Previously I have been devoted solely to my personal training so that it was hard (maybe impossible) to step back and effectively teach others. I was more intrigued by my personal process and performance, than I was interested in teaching and leading students. Now, as I transition from only being a student of dance towards being a student and teacher of dance, it feels like a natural transition—not forced, but smooth. I need to experience many classrooms and varieties of students, but in time, I hope to become a valuable teacher to my community—beholding frameworks like those before me and imagining new extensions and shapes to these. In other words, learning from my past teachers while desiring and ready to break new ground too.

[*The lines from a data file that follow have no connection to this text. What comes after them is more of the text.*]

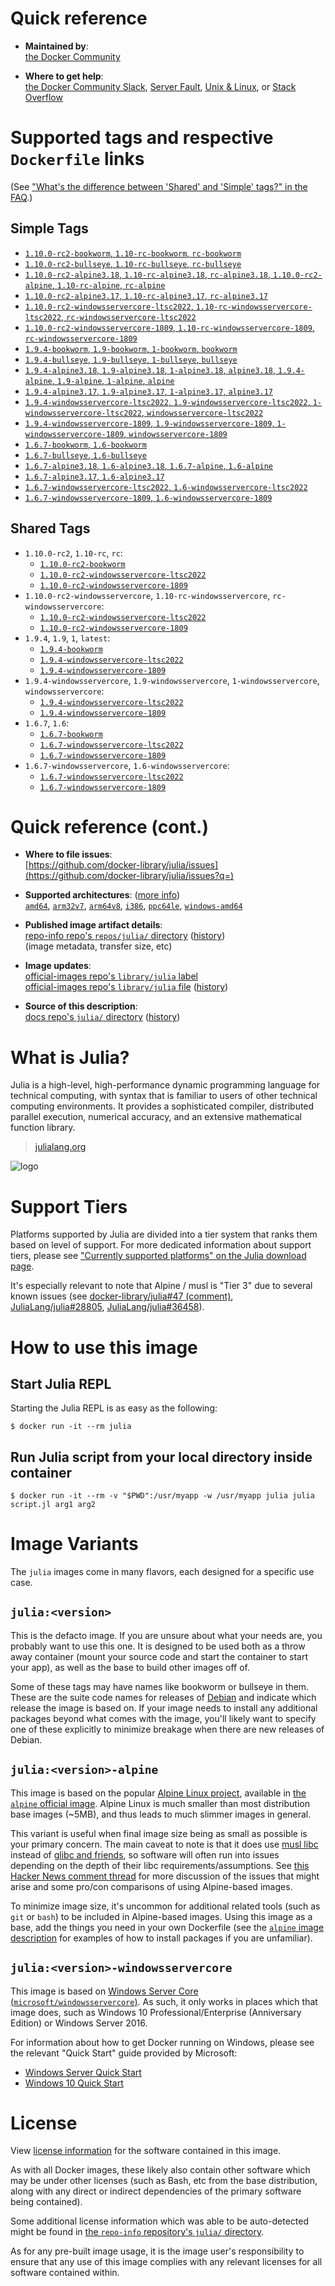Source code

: <!--

********************************************************************************

WARNING:

    DO NOT EDIT "julia/README.md"

    IT IS AUTO-GENERATED

    (from the other files in "julia/" combined with a set of templates)

********************************************************************************

-->

# Quick reference

-	**Maintained by**:  
	[the Docker Community](https://github.com/docker-library/julia)

-	**Where to get help**:  
	[the Docker Community Slack](https://dockr.ly/comm-slack), [Server Fault](https://serverfault.com/help/on-topic), [Unix & Linux](https://unix.stackexchange.com/help/on-topic), or [Stack Overflow](https://stackoverflow.com/help/on-topic)

# Supported tags and respective `Dockerfile` links

(See ["What's the difference between 'Shared' and 'Simple' tags?" in the FAQ](https://github.com/docker-library/faq#whats-the-difference-between-shared-and-simple-tags).)

## Simple Tags

-	[`1.10.0-rc2-bookworm`, `1.10-rc-bookworm`, `rc-bookworm`](https://github.com/docker-library/julia/blob/8852e4c19fd19cdfe676e956ce3a53ca04278d8c/1.10-rc/bookworm/Dockerfile)
-	[`1.10.0-rc2-bullseye`, `1.10-rc-bullseye`, `rc-bullseye`](https://github.com/docker-library/julia/blob/8852e4c19fd19cdfe676e956ce3a53ca04278d8c/1.10-rc/bullseye/Dockerfile)
-	[`1.10.0-rc2-alpine3.18`, `1.10-rc-alpine3.18`, `rc-alpine3.18`, `1.10.0-rc2-alpine`, `1.10-rc-alpine`, `rc-alpine`](https://github.com/docker-library/julia/blob/8852e4c19fd19cdfe676e956ce3a53ca04278d8c/1.10-rc/alpine3.18/Dockerfile)
-	[`1.10.0-rc2-alpine3.17`, `1.10-rc-alpine3.17`, `rc-alpine3.17`](https://github.com/docker-library/julia/blob/8852e4c19fd19cdfe676e956ce3a53ca04278d8c/1.10-rc/alpine3.17/Dockerfile)
-	[`1.10.0-rc2-windowsservercore-ltsc2022`, `1.10-rc-windowsservercore-ltsc2022`, `rc-windowsservercore-ltsc2022`](https://github.com/docker-library/julia/blob/8852e4c19fd19cdfe676e956ce3a53ca04278d8c/1.10-rc/windows/windowsservercore-ltsc2022/Dockerfile)
-	[`1.10.0-rc2-windowsservercore-1809`, `1.10-rc-windowsservercore-1809`, `rc-windowsservercore-1809`](https://github.com/docker-library/julia/blob/8852e4c19fd19cdfe676e956ce3a53ca04278d8c/1.10-rc/windows/windowsservercore-1809/Dockerfile)
-	[`1.9.4-bookworm`, `1.9-bookworm`, `1-bookworm`, `bookworm`](https://github.com/docker-library/julia/blob/154363df0b038fb8a5e74bb97bbed3fb8faea7ca/1.9/bookworm/Dockerfile)
-	[`1.9.4-bullseye`, `1.9-bullseye`, `1-bullseye`, `bullseye`](https://github.com/docker-library/julia/blob/154363df0b038fb8a5e74bb97bbed3fb8faea7ca/1.9/bullseye/Dockerfile)
-	[`1.9.4-alpine3.18`, `1.9-alpine3.18`, `1-alpine3.18`, `alpine3.18`, `1.9.4-alpine`, `1.9-alpine`, `1-alpine`, `alpine`](https://github.com/docker-library/julia/blob/154363df0b038fb8a5e74bb97bbed3fb8faea7ca/1.9/alpine3.18/Dockerfile)
-	[`1.9.4-alpine3.17`, `1.9-alpine3.17`, `1-alpine3.17`, `alpine3.17`](https://github.com/docker-library/julia/blob/154363df0b038fb8a5e74bb97bbed3fb8faea7ca/1.9/alpine3.17/Dockerfile)
-	[`1.9.4-windowsservercore-ltsc2022`, `1.9-windowsservercore-ltsc2022`, `1-windowsservercore-ltsc2022`, `windowsservercore-ltsc2022`](https://github.com/docker-library/julia/blob/154363df0b038fb8a5e74bb97bbed3fb8faea7ca/1.9/windows/windowsservercore-ltsc2022/Dockerfile)
-	[`1.9.4-windowsservercore-1809`, `1.9-windowsservercore-1809`, `1-windowsservercore-1809`, `windowsservercore-1809`](https://github.com/docker-library/julia/blob/154363df0b038fb8a5e74bb97bbed3fb8faea7ca/1.9/windows/windowsservercore-1809/Dockerfile)
-	[`1.6.7-bookworm`, `1.6-bookworm`](https://github.com/docker-library/julia/blob/ff6d8f64752b64aff292e12162340e3707487f17/1.6/bookworm/Dockerfile)
-	[`1.6.7-bullseye`, `1.6-bullseye`](https://github.com/docker-library/julia/blob/ff6d8f64752b64aff292e12162340e3707487f17/1.6/bullseye/Dockerfile)
-	[`1.6.7-alpine3.18`, `1.6-alpine3.18`, `1.6.7-alpine`, `1.6-alpine`](https://github.com/docker-library/julia/blob/ff6d8f64752b64aff292e12162340e3707487f17/1.6/alpine3.18/Dockerfile)
-	[`1.6.7-alpine3.17`, `1.6-alpine3.17`](https://github.com/docker-library/julia/blob/ff6d8f64752b64aff292e12162340e3707487f17/1.6/alpine3.17/Dockerfile)
-	[`1.6.7-windowsservercore-ltsc2022`, `1.6-windowsservercore-ltsc2022`](https://github.com/docker-library/julia/blob/e0d0364c90b544d2d6de097e324ff7cc538613e8/1.6/windows/windowsservercore-ltsc2022/Dockerfile)
-	[`1.6.7-windowsservercore-1809`, `1.6-windowsservercore-1809`](https://github.com/docker-library/julia/blob/e0d0364c90b544d2d6de097e324ff7cc538613e8/1.6/windows/windowsservercore-1809/Dockerfile)

## Shared Tags

-	`1.10.0-rc2`, `1.10-rc`, `rc`:
	-	[`1.10.0-rc2-bookworm`](https://github.com/docker-library/julia/blob/8852e4c19fd19cdfe676e956ce3a53ca04278d8c/1.10-rc/bookworm/Dockerfile)
	-	[`1.10.0-rc2-windowsservercore-ltsc2022`](https://github.com/docker-library/julia/blob/8852e4c19fd19cdfe676e956ce3a53ca04278d8c/1.10-rc/windows/windowsservercore-ltsc2022/Dockerfile)
	-	[`1.10.0-rc2-windowsservercore-1809`](https://github.com/docker-library/julia/blob/8852e4c19fd19cdfe676e956ce3a53ca04278d8c/1.10-rc/windows/windowsservercore-1809/Dockerfile)
-	`1.10.0-rc2-windowsservercore`, `1.10-rc-windowsservercore`, `rc-windowsservercore`:
	-	[`1.10.0-rc2-windowsservercore-ltsc2022`](https://github.com/docker-library/julia/blob/8852e4c19fd19cdfe676e956ce3a53ca04278d8c/1.10-rc/windows/windowsservercore-ltsc2022/Dockerfile)
	-	[`1.10.0-rc2-windowsservercore-1809`](https://github.com/docker-library/julia/blob/8852e4c19fd19cdfe676e956ce3a53ca04278d8c/1.10-rc/windows/windowsservercore-1809/Dockerfile)
-	`1.9.4`, `1.9`, `1`, `latest`:
	-	[`1.9.4-bookworm`](https://github.com/docker-library/julia/blob/154363df0b038fb8a5e74bb97bbed3fb8faea7ca/1.9/bookworm/Dockerfile)
	-	[`1.9.4-windowsservercore-ltsc2022`](https://github.com/docker-library/julia/blob/154363df0b038fb8a5e74bb97bbed3fb8faea7ca/1.9/windows/windowsservercore-ltsc2022/Dockerfile)
	-	[`1.9.4-windowsservercore-1809`](https://github.com/docker-library/julia/blob/154363df0b038fb8a5e74bb97bbed3fb8faea7ca/1.9/windows/windowsservercore-1809/Dockerfile)
-	`1.9.4-windowsservercore`, `1.9-windowsservercore`, `1-windowsservercore`, `windowsservercore`:
	-	[`1.9.4-windowsservercore-ltsc2022`](https://github.com/docker-library/julia/blob/154363df0b038fb8a5e74bb97bbed3fb8faea7ca/1.9/windows/windowsservercore-ltsc2022/Dockerfile)
	-	[`1.9.4-windowsservercore-1809`](https://github.com/docker-library/julia/blob/154363df0b038fb8a5e74bb97bbed3fb8faea7ca/1.9/windows/windowsservercore-1809/Dockerfile)
-	`1.6.7`, `1.6`:
	-	[`1.6.7-bookworm`](https://github.com/docker-library/julia/blob/ff6d8f64752b64aff292e12162340e3707487f17/1.6/bookworm/Dockerfile)
	-	[`1.6.7-windowsservercore-ltsc2022`](https://github.com/docker-library/julia/blob/e0d0364c90b544d2d6de097e324ff7cc538613e8/1.6/windows/windowsservercore-ltsc2022/Dockerfile)
	-	[`1.6.7-windowsservercore-1809`](https://github.com/docker-library/julia/blob/e0d0364c90b544d2d6de097e324ff7cc538613e8/1.6/windows/windowsservercore-1809/Dockerfile)
-	`1.6.7-windowsservercore`, `1.6-windowsservercore`:
	-	[`1.6.7-windowsservercore-ltsc2022`](https://github.com/docker-library/julia/blob/e0d0364c90b544d2d6de097e324ff7cc538613e8/1.6/windows/windowsservercore-ltsc2022/Dockerfile)
	-	[`1.6.7-windowsservercore-1809`](https://github.com/docker-library/julia/blob/e0d0364c90b544d2d6de097e324ff7cc538613e8/1.6/windows/windowsservercore-1809/Dockerfile)

# Quick reference (cont.)

-	**Where to file issues**:  
	[https://github.com/docker-library/julia/issues](https://github.com/docker-library/julia/issues?q=)

-	**Supported architectures**: ([more info](https://github.com/docker-library/official-images#architectures-other-than-amd64))  
	[`amd64`](https://hub.docker.com/r/amd64/julia/), [`arm32v7`](https://hub.docker.com/r/arm32v7/julia/), [`arm64v8`](https://hub.docker.com/r/arm64v8/julia/), [`i386`](https://hub.docker.com/r/i386/julia/), [`ppc64le`](https://hub.docker.com/r/ppc64le/julia/), [`windows-amd64`](https://hub.docker.com/r/winamd64/julia/)

-	**Published image artifact details**:  
	[repo-info repo's `repos/julia/` directory](https://github.com/docker-library/repo-info/blob/master/repos/julia) ([history](https://github.com/docker-library/repo-info/commits/master/repos/julia))  
	(image metadata, transfer size, etc)

-	**Image updates**:  
	[official-images repo's `library/julia` label](https://github.com/docker-library/official-images/issues?q=label%3Alibrary%2Fjulia)  
	[official-images repo's `library/julia` file](https://github.com/docker-library/official-images/blob/master/library/julia) ([history](https://github.com/docker-library/official-images/commits/master/library/julia))

-	**Source of this description**:  
	[docs repo's `julia/` directory](https://github.com/docker-library/docs/tree/master/julia) ([history](https://github.com/docker-library/docs/commits/master/julia))

# What is Julia?

Julia is a high-level, high-performance dynamic programming language for technical computing, with syntax that is familiar to users of other technical computing environments. It provides a sophisticated compiler, distributed parallel execution, numerical accuracy, and an extensive mathematical function library.

> [julialang.org](http://julialang.org/)

![logo](https://raw.githubusercontent.com/docker-library/docs/520519ad7db3ea9fd5d3590e836c839a0ffd6f19/julia/logo.png)

# Support Tiers

Platforms supported by Julia are divided into a tier system that ranks them based on level of support. For more dedicated information about support tiers, please see ["Currently supported platforms" on the Julia download page](https://julialang.org/downloads/#currently_supported_platforms).

It's especially relevant to note that Alpine / musl is "Tier 3" due to several known issues (see [docker-library/julia#47 (comment)](https://github.com/docker-library/julia/pull/47#issuecomment-652661869), [JuliaLang/julia#28805](https://github.com/JuliaLang/julia/issues/28805), [JuliaLang/julia#36458](https://github.com/JuliaLang/julia/issues/36458)).

# How to use this image

## Start Julia REPL

Starting the Julia REPL is as easy as the following:

```console
$ docker run -it --rm julia
```

## Run Julia script from your local directory inside container

```console
$ docker run -it --rm -v "$PWD":/usr/myapp -w /usr/myapp julia julia script.jl arg1 arg2
```

# Image Variants

The `julia` images come in many flavors, each designed for a specific use case.

## `julia:<version>`

This is the defacto image. If you are unsure about what your needs are, you probably want to use this one. It is designed to be used both as a throw away container (mount your source code and start the container to start your app), as well as the base to build other images off of.

Some of these tags may have names like bookworm or bullseye in them. These are the suite code names for releases of [Debian](https://wiki.debian.org/DebianReleases) and indicate which release the image is based on. If your image needs to install any additional packages beyond what comes with the image, you'll likely want to specify one of these explicitly to minimize breakage when there are new releases of Debian.

## `julia:<version>-alpine`

This image is based on the popular [Alpine Linux project](https://alpinelinux.org), available in [the `alpine` official image](https://hub.docker.com/_/alpine). Alpine Linux is much smaller than most distribution base images (~5MB), and thus leads to much slimmer images in general.

This variant is useful when final image size being as small as possible is your primary concern. The main caveat to note is that it does use [musl libc](https://musl.libc.org) instead of [glibc and friends](https://www.etalabs.net/compare_libcs.html), so software will often run into issues depending on the depth of their libc requirements/assumptions. See [this Hacker News comment thread](https://news.ycombinator.com/item?id=10782897) for more discussion of the issues that might arise and some pro/con comparisons of using Alpine-based images.

To minimize image size, it's uncommon for additional related tools (such as `git` or `bash`) to be included in Alpine-based images. Using this image as a base, add the things you need in your own Dockerfile (see the [`alpine` image description](https://hub.docker.com/_/alpine/) for examples of how to install packages if you are unfamiliar).

## `julia:<version>-windowsservercore`

This image is based on [Windows Server Core (`microsoft/windowsservercore`)](https://hub.docker.com/r/microsoft/windowsservercore/). As such, it only works in places which that image does, such as Windows 10 Professional/Enterprise (Anniversary Edition) or Windows Server 2016.

For information about how to get Docker running on Windows, please see the relevant "Quick Start" guide provided by Microsoft:

-	[Windows Server Quick Start](https://msdn.microsoft.com/en-us/virtualization/windowscontainers/quick_start/quick_start_windows_server)
-	[Windows 10 Quick Start](https://msdn.microsoft.com/en-us/virtualization/windowscontainers/quick_start/quick_start_windows_10)

# License

View [license information](http://julialang.org/) for the software contained in this image.

As with all Docker images, these likely also contain other software which may be under other licenses (such as Bash, etc from the base distribution, along with any direct or indirect dependencies of the primary software being contained).

Some additional license information which was able to be auto-detected might be found in [the `repo-info` repository's `julia/` directory](https://github.com/docker-library/repo-info/tree/master/repos/julia).

As for any pre-built image usage, it is the image user's responsibility to ensure that any use of this image complies with any relevant licenses for all software contained within.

For my next step in pedagogical wanderings, it all boils down to: what is a technique class? It is not the rigid image I have had in my head, or the rigid classes I have taught in the past. I am finding that technique is more fluid, less bound; Jackson Pollock stated, “Technique is a means of arriving at a statement.” The dancer makes statements when movement is purely embodied and performed well, which stems from forming strong technical grounds. In my future classes, technique can be composition-based. Technique can have student involvement. I believe that the student dancers can only have a well-rounded experience by involving all aspects of the brain, the body, and the spirit. In the dance classroom, I hope to create an environment for this to cultivate. I am just arriving at my own definition of technique, and I am open to what I will learn, and open to the idea of technique’s fluid definition.


This article appeared in the December 2010 issue of In Dance.


Kristine Anderson is an MFA in Dance Candidate at Mills College, and earned her BA in Dance from SFSU. She hopes to teach and perform in the Bay Area after graduation, May 2011.